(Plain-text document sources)
-----

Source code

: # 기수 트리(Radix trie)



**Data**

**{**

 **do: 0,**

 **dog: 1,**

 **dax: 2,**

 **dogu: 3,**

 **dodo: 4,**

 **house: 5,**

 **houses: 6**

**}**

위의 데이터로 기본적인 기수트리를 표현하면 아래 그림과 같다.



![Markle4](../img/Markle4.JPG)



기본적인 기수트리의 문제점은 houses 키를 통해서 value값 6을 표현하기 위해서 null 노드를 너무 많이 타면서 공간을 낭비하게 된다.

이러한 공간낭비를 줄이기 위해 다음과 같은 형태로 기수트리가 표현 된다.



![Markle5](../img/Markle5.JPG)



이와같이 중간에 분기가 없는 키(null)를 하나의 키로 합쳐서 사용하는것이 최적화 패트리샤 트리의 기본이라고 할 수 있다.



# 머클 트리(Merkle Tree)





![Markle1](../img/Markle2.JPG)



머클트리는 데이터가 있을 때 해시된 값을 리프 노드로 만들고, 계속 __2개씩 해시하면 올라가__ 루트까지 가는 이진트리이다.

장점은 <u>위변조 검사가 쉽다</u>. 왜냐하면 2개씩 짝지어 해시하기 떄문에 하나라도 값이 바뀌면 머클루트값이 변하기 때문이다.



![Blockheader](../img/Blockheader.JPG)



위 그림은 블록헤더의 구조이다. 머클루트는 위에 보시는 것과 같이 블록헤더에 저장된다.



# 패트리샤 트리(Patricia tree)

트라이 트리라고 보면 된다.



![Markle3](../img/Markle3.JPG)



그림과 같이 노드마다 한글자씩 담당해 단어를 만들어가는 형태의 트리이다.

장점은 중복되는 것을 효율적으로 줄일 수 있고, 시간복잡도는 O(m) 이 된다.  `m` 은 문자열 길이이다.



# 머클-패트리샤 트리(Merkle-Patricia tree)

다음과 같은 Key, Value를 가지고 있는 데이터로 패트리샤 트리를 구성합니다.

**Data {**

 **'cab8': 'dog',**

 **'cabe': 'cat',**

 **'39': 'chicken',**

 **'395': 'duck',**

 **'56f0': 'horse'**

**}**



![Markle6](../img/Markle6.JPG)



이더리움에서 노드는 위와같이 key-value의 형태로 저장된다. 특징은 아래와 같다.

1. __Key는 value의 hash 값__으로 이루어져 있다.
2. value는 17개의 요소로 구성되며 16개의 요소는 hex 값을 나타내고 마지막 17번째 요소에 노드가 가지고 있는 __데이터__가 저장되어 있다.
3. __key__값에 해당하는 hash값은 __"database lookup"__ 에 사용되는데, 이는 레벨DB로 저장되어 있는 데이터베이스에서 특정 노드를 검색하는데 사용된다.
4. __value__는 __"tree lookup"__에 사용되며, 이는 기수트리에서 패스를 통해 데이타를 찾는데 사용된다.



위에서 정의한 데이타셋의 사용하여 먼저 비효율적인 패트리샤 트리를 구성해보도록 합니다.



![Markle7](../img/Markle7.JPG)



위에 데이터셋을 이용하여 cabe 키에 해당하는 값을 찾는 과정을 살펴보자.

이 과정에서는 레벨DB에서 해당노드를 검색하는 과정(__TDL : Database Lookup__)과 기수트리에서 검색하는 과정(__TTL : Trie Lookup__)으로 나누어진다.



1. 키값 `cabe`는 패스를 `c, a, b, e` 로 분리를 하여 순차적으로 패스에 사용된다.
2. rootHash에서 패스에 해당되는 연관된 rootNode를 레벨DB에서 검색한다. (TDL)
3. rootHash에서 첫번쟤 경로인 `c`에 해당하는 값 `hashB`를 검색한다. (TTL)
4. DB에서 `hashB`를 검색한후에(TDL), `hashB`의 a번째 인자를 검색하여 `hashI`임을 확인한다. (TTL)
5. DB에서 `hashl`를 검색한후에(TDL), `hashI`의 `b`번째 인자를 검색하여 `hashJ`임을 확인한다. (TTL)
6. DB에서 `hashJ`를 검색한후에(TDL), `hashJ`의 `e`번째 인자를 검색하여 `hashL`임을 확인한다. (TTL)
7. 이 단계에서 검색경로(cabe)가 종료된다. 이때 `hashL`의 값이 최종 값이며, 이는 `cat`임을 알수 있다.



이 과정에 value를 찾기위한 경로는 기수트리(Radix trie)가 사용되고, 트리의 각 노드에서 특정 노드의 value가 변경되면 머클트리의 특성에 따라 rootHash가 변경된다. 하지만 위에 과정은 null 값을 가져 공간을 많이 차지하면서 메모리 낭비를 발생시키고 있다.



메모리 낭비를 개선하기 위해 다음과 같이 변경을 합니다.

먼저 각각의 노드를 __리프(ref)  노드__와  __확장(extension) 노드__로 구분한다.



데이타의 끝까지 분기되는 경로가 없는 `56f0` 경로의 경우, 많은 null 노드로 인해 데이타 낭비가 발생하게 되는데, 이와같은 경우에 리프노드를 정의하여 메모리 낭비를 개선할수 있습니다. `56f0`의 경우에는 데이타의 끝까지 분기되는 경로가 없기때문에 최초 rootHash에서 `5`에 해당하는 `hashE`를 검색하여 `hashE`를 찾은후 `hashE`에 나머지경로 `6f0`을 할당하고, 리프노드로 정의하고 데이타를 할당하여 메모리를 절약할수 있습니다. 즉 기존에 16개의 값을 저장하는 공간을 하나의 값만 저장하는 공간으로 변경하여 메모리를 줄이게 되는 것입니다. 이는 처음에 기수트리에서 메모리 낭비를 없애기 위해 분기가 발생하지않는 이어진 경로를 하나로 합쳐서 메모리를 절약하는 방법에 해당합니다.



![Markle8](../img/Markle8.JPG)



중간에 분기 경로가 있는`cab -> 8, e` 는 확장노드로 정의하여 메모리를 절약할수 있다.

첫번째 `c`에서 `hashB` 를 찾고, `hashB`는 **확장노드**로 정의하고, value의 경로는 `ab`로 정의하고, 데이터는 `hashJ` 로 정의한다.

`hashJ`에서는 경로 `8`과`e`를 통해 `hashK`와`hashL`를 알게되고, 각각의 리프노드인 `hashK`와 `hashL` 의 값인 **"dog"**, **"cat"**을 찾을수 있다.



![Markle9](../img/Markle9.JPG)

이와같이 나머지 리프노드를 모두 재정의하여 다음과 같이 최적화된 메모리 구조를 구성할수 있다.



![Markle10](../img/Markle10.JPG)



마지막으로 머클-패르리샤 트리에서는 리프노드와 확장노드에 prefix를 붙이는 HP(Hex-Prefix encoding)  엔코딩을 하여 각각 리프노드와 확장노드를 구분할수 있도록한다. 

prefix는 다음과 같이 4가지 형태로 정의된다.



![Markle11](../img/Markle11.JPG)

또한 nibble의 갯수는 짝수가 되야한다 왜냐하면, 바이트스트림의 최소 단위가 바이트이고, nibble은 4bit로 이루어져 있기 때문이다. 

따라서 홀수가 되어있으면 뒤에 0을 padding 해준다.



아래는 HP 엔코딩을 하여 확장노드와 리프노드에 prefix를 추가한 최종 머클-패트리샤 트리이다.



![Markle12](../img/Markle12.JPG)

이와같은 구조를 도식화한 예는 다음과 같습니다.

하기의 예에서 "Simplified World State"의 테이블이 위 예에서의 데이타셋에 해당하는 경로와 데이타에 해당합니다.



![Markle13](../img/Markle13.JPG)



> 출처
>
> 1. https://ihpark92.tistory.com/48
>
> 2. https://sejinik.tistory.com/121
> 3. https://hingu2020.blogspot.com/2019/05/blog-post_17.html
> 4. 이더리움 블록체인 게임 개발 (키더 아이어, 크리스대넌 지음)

-----

» **Required action**
What is wanted is an exact copy of the data.

» **Expected answer**
Source code

: # 기수 트리(Radix trie)



**Data**

**{**

 **do: 0,**

 **dog: 1,**

 **dax: 2,**

 **dogu: 3,**

 **dodo: 4,**

 **house: 5,**

 **houses: 6**

**}**

위의 데이터로 기본적인 기수트리를 표현하면 아래 그림과 같다.



![Markle4](../img/Markle4.JPG)



기본적인 기수트리의 문제점은 houses 키를 통해서 value값 6을 표현하기 위해서 null 노드를 너무 많이 타면서 공간을 낭비하게 된다.

이러한 공간낭비를 줄이기 위해 다음과 같은 형태로 기수트리가 표현 된다.



![Markle5](../img/Markle5.JPG)



이와같이 중간에 분기가 없는 키(null)를 하나의 키로 합쳐서 사용하는것이 최적화 패트리샤 트리의 기본이라고 할 수 있다.



# 머클 트리(Merkle Tree)





![Markle1](../img/Markle2.JPG)



머클트리는 데이터가 있을 때 해시된 값을 리프 노드로 만들고, 계속 __2개씩 해시하면 올라가__ 루트까지 가는 이진트리이다.

장점은 <u>위변조 검사가 쉽다</u>. 왜냐하면 2개씩 짝지어 해시하기 떄문에 하나라도 값이 바뀌면 머클루트값이 변하기 때문이다.



![Blockheader](../img/Blockheader.JPG)



위 그림은 블록헤더의 구조이다. 머클루트는 위에 보시는 것과 같이 블록헤더에 저장된다.



# 패트리샤 트리(Patricia tree)

트라이 트리라고 보면 된다.



![Markle3](../img/Markle3.JPG)



그림과 같이 노드마다 한글자씩 담당해 단어를 만들어가는 형태의 트리이다.

장점은 중복되는 것을 효율적으로 줄일 수 있고, 시간복잡도는 O(m) 이 된다.  `m` 은 문자열 길이이다.



# 머클-패트리샤 트리(Merkle-Patricia tree)

다음과 같은 Key, Value를 가지고 있는 데이터로 패트리샤 트리를 구성합니다.

**Data {**

 **'cab8': 'dog',**

 **'cabe': 'cat',**

 **'39': 'chicken',**

 **'395': 'duck',**

 **'56f0': 'horse'**

**}**



![Markle6](../img/Markle6.JPG)



이더리움에서 노드는 위와같이 key-value의 형태로 저장된다. 특징은 아래와 같다.

1. __Key는 value의 hash 값__으로 이루어져 있다.
2. value는 17개의 요소로 구성되며 16개의 요소는 hex 값을 나타내고 마지막 17번째 요소에 노드가 가지고 있는 __데이터__가 저장되어 있다.
3. __key__값에 해당하는 hash값은 __"database lookup"__ 에 사용되는데, 이는 레벨DB로 저장되어 있는 데이터베이스에서 특정 노드를 검색하는데 사용된다.
4. __value__는 __"tree lookup"__에 사용되며, 이는 기수트리에서 패스를 통해 데이타를 찾는데 사용된다.



위에서 정의한 데이타셋의 사용하여 먼저 비효율적인 패트리샤 트리를 구성해보도록 합니다.



![Markle7](../img/Markle7.JPG)



위에 데이터셋을 이용하여 cabe 키에 해당하는 값을 찾는 과정을 살펴보자.

이 과정에서는 레벨DB에서 해당노드를 검색하는 과정(__TDL : Database Lookup__)과 기수트리에서 검색하는 과정(__TTL : Trie Lookup__)으로 나누어진다.



1. 키값 `cabe`는 패스를 `c, a, b, e` 로 분리를 하여 순차적으로 패스에 사용된다.
2. rootHash에서 패스에 해당되는 연관된 rootNode를 레벨DB에서 검색한다. (TDL)
3. rootHash에서 첫번쟤 경로인 `c`에 해당하는 값 `hashB`를 검색한다. (TTL)
4. DB에서 `hashB`를 검색한후에(TDL), `hashB`의 a번째 인자를 검색하여 `hashI`임을 확인한다. (TTL)
5. DB에서 `hashl`를 검색한후에(TDL), `hashI`의 `b`번째 인자를 검색하여 `hashJ`임을 확인한다. (TTL)
6. DB에서 `hashJ`를 검색한후에(TDL), `hashJ`의 `e`번째 인자를 검색하여 `hashL`임을 확인한다. (TTL)
7. 이 단계에서 검색경로(cabe)가 종료된다. 이때 `hashL`의 값이 최종 값이며, 이는 `cat`임을 알수 있다.



이 과정에 value를 찾기위한 경로는 기수트리(Radix trie)가 사용되고, 트리의 각 노드에서 특정 노드의 value가 변경되면 머클트리의 특성에 따라 rootHash가 변경된다. 하지만 위에 과정은 null 값을 가져 공간을 많이 차지하면서 메모리 낭비를 발생시키고 있다.



메모리 낭비를 개선하기 위해 다음과 같이 변경을 합니다.

먼저 각각의 노드를 __리프(ref)  노드__와  __확장(extension) 노드__로 구분한다.



데이타의 끝까지 분기되는 경로가 없는 `56f0` 경로의 경우, 많은 null 노드로 인해 데이타 낭비가 발생하게 되는데, 이와같은 경우에 리프노드를 정의하여 메모리 낭비를 개선할수 있습니다. `56f0`의 경우에는 데이타의 끝까지 분기되는 경로가 없기때문에 최초 rootHash에서 `5`에 해당하는 `hashE`를 검색하여 `hashE`를 찾은후 `hashE`에 나머지경로 `6f0`을 할당하고, 리프노드로 정의하고 데이타를 할당하여 메모리를 절약할수 있습니다. 즉 기존에 16개의 값을 저장하는 공간을 하나의 값만 저장하는 공간으로 변경하여 메모리를 줄이게 되는 것입니다. 이는 처음에 기수트리에서 메모리 낭비를 없애기 위해 분기가 발생하지않는 이어진 경로를 하나로 합쳐서 메모리를 절약하는 방법에 해당합니다.



![Markle8](../img/Markle8.JPG)



중간에 분기 경로가 있는`cab -> 8, e` 는 확장노드로 정의하여 메모리를 절약할수 있다.

첫번째 `c`에서 `hashB` 를 찾고, `hashB`는 **확장노드**로 정의하고, value의 경로는 `ab`로 정의하고, 데이터는 `hashJ` 로 정의한다.

`hashJ`에서는 경로 `8`과`e`를 통해 `hashK`와`hashL`를 알게되고, 각각의 리프노드인 `hashK`와 `hashL` 의 값인 **"dog"**, **"cat"**을 찾을수 있다.



![Markle9](../img/Markle9.JPG)

이와같이 나머지 리프노드를 모두 재정의하여 다음과 같이 최적화된 메모리 구조를 구성할수 있다.



![Markle10](../img/Markle10.JPG)



마지막으로 머클-패르리샤 트리에서는 리프노드와 확장노드에 prefix를 붙이는 HP(Hex-Prefix encoding)  엔코딩을 하여 각각 리프노드와 확장노드를 구분할수 있도록한다. 

prefix는 다음과 같이 4가지 형태로 정의된다.



![Markle11](../img/Markle11.JPG)

또한 nibble의 갯수는 짝수가 되야한다 왜냐하면, 바이트스트림의 최소 단위가 바이트이고, nibble은 4bit로 이루어져 있기 때문이다. 

따라서 홀수가 되어있으면 뒤에 0을 padding 해준다.



아래는 HP 엔코딩을 하여 확장노드와 리프노드에 prefix를 추가한 최종 머클-패트리샤 트리이다.



![Markle12](../img/Markle12.JPG)

이와같은 구조를 도식화한 예는 다음과 같습니다.

하기의 예에서 "Simplified World State"의 테이블이 위 예에서의 데이타셋에 해당하는 경로와 데이타에 해당합니다.



![Markle13](../img/Markle13.JPG)



> 출처
>
> 1. https://ihpark92.tistory.com/48
>
> 2. https://sejinik.tistory.com/121
> 3. https://hingu2020.blogspot.com/2019/05/blog-post_17.html
> 4. 이더리움 블록체인 게임 개발 (키더 아이어, 크리스대넌 지음)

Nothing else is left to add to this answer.